Jean-Pierre Sueur, sénateur PS du Loiret
La réforme des retraite et le risque d'un "passage en force"
L'autre champ de bataille, ce sera la réforme des retraites, temporairement remisée à cause de la pandémie. Le 15 septembre, le ministre du Travail Olivier Dussopt n'a exclu "aucune hypothèse" pour faire passer cette réforme, y compris de l'inclure dans un amendement du projet de loi de financement de la sécurité sociale (PLFSS). Cet amendement pourrait ensuite faire l'objet d'un usage de l'article 49.3 de la Constitution, qui permettrait au gouvernement de l'imposer sans vote, mais au risque d'une motion de censure.
"Alors même que la majorité de la population est pour un retour à la retraite à 60 ans, le gouvernement veut nous imposer cette réforme par la petite porte, en force", s'agace Karin Fischer. Selon le rapport du Comité d'orientation des retraites (COR), les dépenses liées aux retraites sont amenées à s'équilibrer à court terme.
Si le gouvernement veut pousser cette réforme, c'est pour diminuer les dépenses publiques et consacrer cet argent à d'autres usages, par exemple faire supporter le coût de l'apprentissage à l'État plutôt qu'aux entreprises, et diminuer les impôts sur les sociétés
Karin Fischer, conseillère régionale LFI du Centre-Val de Loire
Et la bataille des retraites s'annonce déjà acharnée. Le 27 juillet, alors qu'une majorité de députés Nupes, RN et LR avaient voté une revalorisation de 500 millions d'euros du régime des retraites, le parti de la majorité l'a fait re-voter au milieu de la nuit, ce qui a finalement abouti au rejet de la mesure.

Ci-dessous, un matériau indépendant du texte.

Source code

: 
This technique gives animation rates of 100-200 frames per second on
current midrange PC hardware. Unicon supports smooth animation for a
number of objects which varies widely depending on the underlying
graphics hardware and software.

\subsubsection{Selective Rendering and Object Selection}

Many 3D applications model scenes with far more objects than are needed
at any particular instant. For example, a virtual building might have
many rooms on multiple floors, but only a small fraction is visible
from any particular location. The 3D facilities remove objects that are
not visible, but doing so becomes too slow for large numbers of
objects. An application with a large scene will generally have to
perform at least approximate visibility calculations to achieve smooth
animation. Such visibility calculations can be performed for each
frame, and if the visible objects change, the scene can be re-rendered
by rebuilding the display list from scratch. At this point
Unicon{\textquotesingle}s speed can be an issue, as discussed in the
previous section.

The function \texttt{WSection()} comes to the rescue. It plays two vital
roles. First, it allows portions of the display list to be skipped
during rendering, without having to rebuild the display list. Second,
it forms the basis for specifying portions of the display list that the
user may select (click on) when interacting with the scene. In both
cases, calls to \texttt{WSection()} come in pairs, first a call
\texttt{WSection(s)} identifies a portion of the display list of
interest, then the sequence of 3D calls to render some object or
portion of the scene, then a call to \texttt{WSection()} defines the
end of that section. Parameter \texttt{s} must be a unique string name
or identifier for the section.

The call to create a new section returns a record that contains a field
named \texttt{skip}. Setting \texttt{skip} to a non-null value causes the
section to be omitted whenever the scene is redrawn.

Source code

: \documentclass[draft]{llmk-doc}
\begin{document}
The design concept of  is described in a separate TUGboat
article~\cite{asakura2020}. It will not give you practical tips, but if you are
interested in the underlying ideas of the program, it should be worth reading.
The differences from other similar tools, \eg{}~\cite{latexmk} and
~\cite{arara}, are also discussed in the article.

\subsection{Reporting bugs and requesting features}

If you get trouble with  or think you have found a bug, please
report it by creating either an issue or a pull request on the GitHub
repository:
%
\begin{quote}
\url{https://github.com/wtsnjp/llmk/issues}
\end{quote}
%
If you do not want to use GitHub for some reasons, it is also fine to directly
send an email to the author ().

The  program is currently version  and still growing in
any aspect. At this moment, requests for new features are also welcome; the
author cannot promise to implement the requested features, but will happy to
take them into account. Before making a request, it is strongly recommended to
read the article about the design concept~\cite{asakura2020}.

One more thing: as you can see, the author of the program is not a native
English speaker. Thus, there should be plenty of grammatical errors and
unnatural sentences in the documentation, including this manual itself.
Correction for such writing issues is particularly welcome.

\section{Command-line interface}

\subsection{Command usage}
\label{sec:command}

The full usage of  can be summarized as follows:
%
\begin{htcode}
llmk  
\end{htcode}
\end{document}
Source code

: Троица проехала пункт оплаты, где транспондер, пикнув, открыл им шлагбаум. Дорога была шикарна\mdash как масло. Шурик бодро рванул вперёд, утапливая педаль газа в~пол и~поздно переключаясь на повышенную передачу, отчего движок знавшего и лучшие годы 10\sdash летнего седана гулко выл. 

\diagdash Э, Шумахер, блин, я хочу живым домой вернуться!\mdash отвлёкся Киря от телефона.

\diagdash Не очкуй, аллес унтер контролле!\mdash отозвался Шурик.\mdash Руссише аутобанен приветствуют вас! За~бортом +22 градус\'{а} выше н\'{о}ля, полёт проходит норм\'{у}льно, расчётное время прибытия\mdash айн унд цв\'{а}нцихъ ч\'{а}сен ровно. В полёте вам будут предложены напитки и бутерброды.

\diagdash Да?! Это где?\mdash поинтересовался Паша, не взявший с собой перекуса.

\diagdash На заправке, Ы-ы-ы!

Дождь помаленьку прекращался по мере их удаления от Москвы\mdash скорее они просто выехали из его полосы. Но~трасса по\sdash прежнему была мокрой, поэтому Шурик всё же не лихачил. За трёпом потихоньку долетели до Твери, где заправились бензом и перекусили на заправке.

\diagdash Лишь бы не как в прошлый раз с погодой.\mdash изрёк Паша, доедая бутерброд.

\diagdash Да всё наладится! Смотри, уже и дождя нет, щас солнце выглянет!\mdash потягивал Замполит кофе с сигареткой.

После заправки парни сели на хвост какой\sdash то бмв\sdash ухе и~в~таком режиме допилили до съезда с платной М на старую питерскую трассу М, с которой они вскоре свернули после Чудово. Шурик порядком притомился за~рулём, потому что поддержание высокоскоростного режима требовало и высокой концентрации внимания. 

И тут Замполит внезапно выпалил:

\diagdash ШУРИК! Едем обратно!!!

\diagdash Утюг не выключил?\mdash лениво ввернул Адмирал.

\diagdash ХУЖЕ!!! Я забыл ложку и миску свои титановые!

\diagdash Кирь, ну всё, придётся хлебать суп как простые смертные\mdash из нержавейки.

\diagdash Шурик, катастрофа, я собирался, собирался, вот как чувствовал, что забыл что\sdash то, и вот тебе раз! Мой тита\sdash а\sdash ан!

Une gauche "recadrée"... mais pas "aux ordres"
Pourtant, malgré les tentatives des trois autres composantes de la Nupes d'affirmer leur indépendance, la France insoumise garde un statut de primus inter pares au sein de cette alliance. "Je crois que nous avons aidé à recadrer la gauche, et à la remettre d'attaque", analyse Karin Fischer. De fait, avec 162 députés, la gauche unie n'a jamais été aussi forte à l'Assemblée depuis la quasi-destruction du Parti socialiste par Emmanuel Macron en 2017.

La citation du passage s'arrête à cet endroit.